→ MATERIAL SUPPLIED:
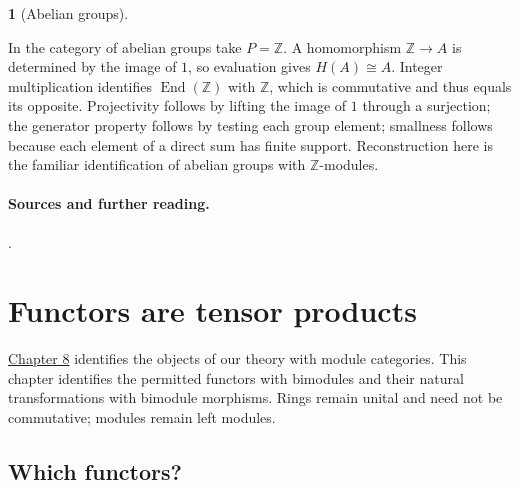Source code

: \documentclass[11pt,a4paper]{article}
\newcommand{\mathheading}{}
\theoremstyle{plain}
\theoremstyle{definition}
\newtheorem*{definitionstatement}{\mathheading}
\newenvironment{mathdefinition}[3]{\renewcommand{\mathheading}{#1 #2}\begin{definitionstatement}[#3]}{\end{definitionstatement}}
\begin{document}
\begin{mathdefinition}{Example}{8.7}{Abelian groups}
\label{env-8-7}

In the category of abelian groups take \(P=\mathbb Z\). A homomorphism \(\mathbb Z\to A\) is determined by the image of \(1\), so evaluation gives \(H(A)\cong A\). Integer multiplication identifies \(\operatorname{End}(\mathbb Z)\) with \(\mathbb Z\), which is commutative and thus equals its opposite. Projectivity follows by lifting the image of \(1\) through a surjection; the generator property follows by testing each group element; smallness follows because each element of a direct sum has finite support. Reconstruction here is the familiar identification of abelian groups with \(\mathbb Z\)-modules.


\par{}\par

\end{mathdefinition}
 
\paragraph{Sources and further reading.}
\cite[\S\S3.5, 3.8 and 3.12]{crawley}.

\section{Functors are tensor products}
\label{chapter-09}
  
\hyperref[chapter-08]{Chapter 8} identifies the objects of our theory with module categories. This chapter identifies the permitted functors with bimodules and their natural transformations with bimodule morphisms. Rings remain unital and need not be commutative; modules remain left modules.

 
\subsection{Which functors?}
\label{hypotheses}
 
\end{document}
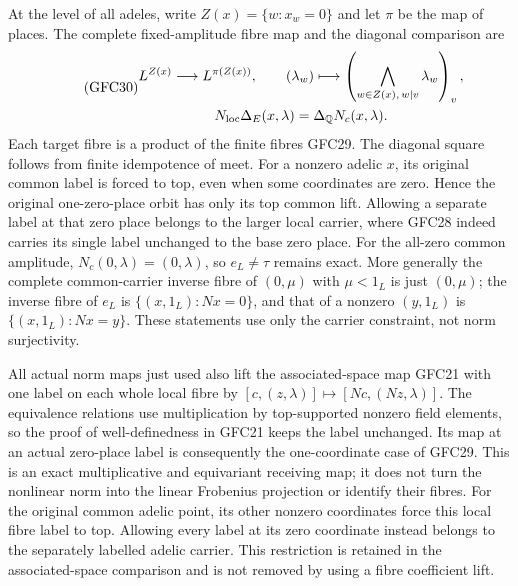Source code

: At the level of all adeles, write $Z(x)=\{w:x_w=0\}$ and let
$\pi$ be the map of places. The complete fixed-amplitude fibre map
and the diagonal comparison are
\begin{equation}\tag{GFC30}
 \begin{gathered}
 L^{Z(x)}\longrightarrow L^{\pi(Z(x))},\qquad
 (\lambda_w)\longmapsto
       \left(\bigwedge_{w\in Z(x),\,w\mid v}\lambda_w\right)_v,\\
 N_{\rm loc}\Delta_E(x,\lambda)=\Delta_{\mathbb Q}N_c(x,\lambda).
 \end{gathered}
\end{equation}
Each target fibre is a product of the finite fibres GFC29.
The diagonal square follows from finite idempotence of meet.
For a nonzero adelic $x$, its original common label is forced to
top, even when some coordinates are zero. Hence the original
one-zero-place orbit has only its top common lift. Allowing a
separate label at that zero place belongs to the larger local
carrier, where GFC28 indeed carries its single label unchanged
to the base zero place. For the all-zero common amplitude,
$N_c(0,\lambda)=(0,\lambda)$, so $e_L\ne\tau$ remains exact.
More generally the complete common-carrier inverse fibre of
$(0,\mu)$ with $\mu<1_L$ is just $(0,\mu)$; the inverse fibre of
$e_L$ is $\{(x,1_L):Nx=0\}$, and that of a nonzero $(y,1_L)$
is $\{(x,1_L):Nx=y\}$. These statements use only the carrier
constraint, not norm surjectivity.

All actual norm maps just used also lift the associated-space
map GFC21 with one label on each whole local fibre by
$[c,(z,\lambda)]\mapsto[Nc,(Nz,\lambda)]$. The equivalence relations
use multiplication by top-supported nonzero field elements, so
the proof of well-definedness in GFC21 keeps the label unchanged.
Its map at an actual zero-place label is consequently the
one-coordinate case of GFC29. This is an exact multiplicative
and equivariant receiving map; it does not turn the nonlinear
norm into the linear Frobenius projection or identify their fibres.
For the original common adelic point, its other nonzero coordinates
force this local fibre label to top. Allowing every label at its
zero coordinate instead belongs to the separately labelled adelic
carrier. This restriction is retained in the associated-space
comparison and is not removed by using a fibre coefficient lift.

→ WORK INSTRUCTIONS: The whole listing above is to be printed exactly; the pictures stay out.

→ YOUR RESPONSE:
Source code

: \documentclass[11pt,a4paper]{article}
\newcommand{\mathheading}{}
\theoremstyle{plain}
\theoremstyle{definition}
\newtheorem*{definitionstatement}{\mathheading}
\newenvironment{mathdefinition}[3]{\renewcommand{\mathheading}{#1 #2}\begin{definitionstatement}[#3]}{\end{definitionstatement}}
\begin{document}
\begin{mathdefinition}{Example}{8.7}{Abelian groups}
\label{env-8-7}

In the category of abelian groups take \(P=\mathbb Z\). A homomorphism \(\mathbb Z\to A\) is determined by the image of \(1\), so evaluation gives \(H(A)\cong A\). Integer multiplication identifies \(\operatorname{End}(\mathbb Z)\) with \(\mathbb Z\), which is commutative and thus equals its opposite. Projectivity follows by lifting the image of \(1\) through a surjection; the generator property follows by testing each group element; smallness follows because each element of a direct sum has finite support. Reconstruction here is the familiar identification of abelian groups with \(\mathbb Z\)-modules.


\par{}\par

\end{mathdefinition}
 
\paragraph{Sources and further reading.}
\cite[\S\S3.5, 3.8 and 3.12]{crawley}.

\section{Functors are tensor products}
\label{chapter-09}
  
\hyperref[chapter-08]{Chapter 8} identifies the objects of our theory with module categories. This chapter identifies the permitted functors with bimodules and their natural transformations with bimodule morphisms. Rings remain unital and need not be commutative; modules remain left modules.

 
\subsection{Which functors?}
\label{hypotheses}
 
\end{document}
Source code

: At the level of all adeles, write $Z(x)=\{w:x_w=0\}$ and let
$\pi$ be the map of places. The complete fixed-amplitude fibre map
and the diagonal comparison are
\begin{equation}\tag{GFC30}
 \begin{gathered}
 L^{Z(x)}\longrightarrow L^{\pi(Z(x))},\qquad
 (\lambda_w)\longmapsto
       \left(\bigwedge_{w\in Z(x),\,w\mid v}\lambda_w\right)_v,\\
 N_{\rm loc}\Delta_E(x,\lambda)=\Delta_{\mathbb Q}N_c(x,\lambda).
 \end{gathered}
\end{equation}
Each target fibre is a product of the finite fibres GFC29.
The diagonal square follows from finite idempotence of meet.
For a nonzero adelic $x$, its original common label is forced to
top, even when some coordinates are zero. Hence the original
one-zero-place orbit has only its top common lift. Allowing a
separate label at that zero place belongs to the larger local
carrier, where GFC28 indeed carries its single label unchanged
to the base zero place. For the all-zero common amplitude,
$N_c(0,\lambda)=(0,\lambda)$, so $e_L\ne\tau$ remains exact.
More generally the complete common-carrier inverse fibre of
$(0,\mu)$ with $\mu<1_L$ is just $(0,\mu)$; the inverse fibre of
$e_L$ is $\{(x,1_L):Nx=0\}$, and that of a nonzero $(y,1_L)$
is $\{(x,1_L):Nx=y\}$. These statements use only the carrier
constraint, not norm surjectivity.

All actual norm maps just used also lift the associated-space
map GFC21 with one label on each whole local fibre by
$[c,(z,\lambda)]\mapsto[Nc,(Nz,\lambda)]$. The equivalence relations
use multiplication by top-supported nonzero field elements, so
the proof of well-definedness in GFC21 keeps the label unchanged.
Its map at an actual zero-place label is consequently the
one-coordinate case of GFC29. This is an exact multiplicative
and equivariant receiving map; it does not turn the nonlinear
norm into the linear Frobenius projection or identify their fibres.
For the original common adelic point, its other nonzero coordinates
force this local fibre label to top. Allowing every label at its
zero coordinate instead belongs to the separately labelled adelic
carrier. This restriction is retained in the associated-space
comparison and is not removed by using a fibre coefficient lift.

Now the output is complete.